Forex rates, also referred to as currency rates or nominal rates, are used by Swiss banks when performing currency conversions in certain types of financial transactions. Transactions in which forex rates are typically used include: purchases in foreign currencies settled by credit card or debit card (Maestro, Postcard, V Pay); direct transfers between bank accounts (wire transfers, for example) denominated by different currencies; transactions related to trading and holding securities (in online trading, for example). Many Swiss banks apply the forex rate to cash withdrawals made at out-of-network automated teller machines (ATMs). Currency exchanges performed at the till, on the other hand, are typically performed at the banknote rate.
The spread between the bid price and the ask price in a forex rate is typically narrower than the spread of a banknote rate. That makes the forex rate the more favorable rate for bank customers.
Forex rates can be applied both when currencies are bought and when they are sold.
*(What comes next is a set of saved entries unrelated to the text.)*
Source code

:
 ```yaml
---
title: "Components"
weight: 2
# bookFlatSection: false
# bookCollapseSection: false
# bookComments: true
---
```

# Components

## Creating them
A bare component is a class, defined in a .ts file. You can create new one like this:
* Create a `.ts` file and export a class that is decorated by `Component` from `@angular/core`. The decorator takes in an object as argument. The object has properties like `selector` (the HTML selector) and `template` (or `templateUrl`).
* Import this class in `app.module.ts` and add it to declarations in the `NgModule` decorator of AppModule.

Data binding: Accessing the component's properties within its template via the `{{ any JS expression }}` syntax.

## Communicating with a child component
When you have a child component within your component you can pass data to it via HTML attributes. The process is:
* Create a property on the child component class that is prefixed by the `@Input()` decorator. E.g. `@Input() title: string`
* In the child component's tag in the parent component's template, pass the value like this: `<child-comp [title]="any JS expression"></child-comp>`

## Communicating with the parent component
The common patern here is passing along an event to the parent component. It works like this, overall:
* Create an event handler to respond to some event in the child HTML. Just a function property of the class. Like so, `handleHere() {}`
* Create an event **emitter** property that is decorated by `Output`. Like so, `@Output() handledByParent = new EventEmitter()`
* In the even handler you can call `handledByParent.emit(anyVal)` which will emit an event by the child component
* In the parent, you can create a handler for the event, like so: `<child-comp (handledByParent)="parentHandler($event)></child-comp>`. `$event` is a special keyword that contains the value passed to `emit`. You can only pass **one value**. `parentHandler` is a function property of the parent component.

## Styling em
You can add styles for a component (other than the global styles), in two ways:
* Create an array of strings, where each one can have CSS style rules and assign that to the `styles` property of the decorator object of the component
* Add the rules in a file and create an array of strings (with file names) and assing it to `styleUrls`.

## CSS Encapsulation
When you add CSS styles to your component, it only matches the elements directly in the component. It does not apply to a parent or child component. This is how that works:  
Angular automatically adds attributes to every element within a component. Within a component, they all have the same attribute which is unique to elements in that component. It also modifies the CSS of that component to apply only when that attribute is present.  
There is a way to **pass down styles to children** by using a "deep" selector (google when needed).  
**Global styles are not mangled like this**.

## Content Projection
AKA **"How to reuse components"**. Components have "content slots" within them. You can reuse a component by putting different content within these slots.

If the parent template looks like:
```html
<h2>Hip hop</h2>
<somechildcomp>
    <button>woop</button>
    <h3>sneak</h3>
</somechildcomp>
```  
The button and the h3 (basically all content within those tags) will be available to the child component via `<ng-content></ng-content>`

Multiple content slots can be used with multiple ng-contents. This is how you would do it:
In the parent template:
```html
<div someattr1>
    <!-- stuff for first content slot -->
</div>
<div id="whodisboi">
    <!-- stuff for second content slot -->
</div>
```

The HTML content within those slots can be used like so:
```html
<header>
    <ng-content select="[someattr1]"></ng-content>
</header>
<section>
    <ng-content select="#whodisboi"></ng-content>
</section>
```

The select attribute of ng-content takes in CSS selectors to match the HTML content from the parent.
When a bank sells foreign currency to a customer, the exchange is made using the forex rate’s ask price (sell price). When the bank buys foreign currency from a customer, the forex rate’s bid price (buy price) is used.
In Switzerland, the forex rate is called the Devisenkurs in German and the cours de devises in French. While banks in many other countries advertise a single set of exchange rates rather than separate banknote and forex rates, many charge a cash fee for cash exchanges. In many cases this cash fee is not clearly listed or even hidden from customers. The use of separate banknote rates and forex rates by Swiss banks allows for greater transparency.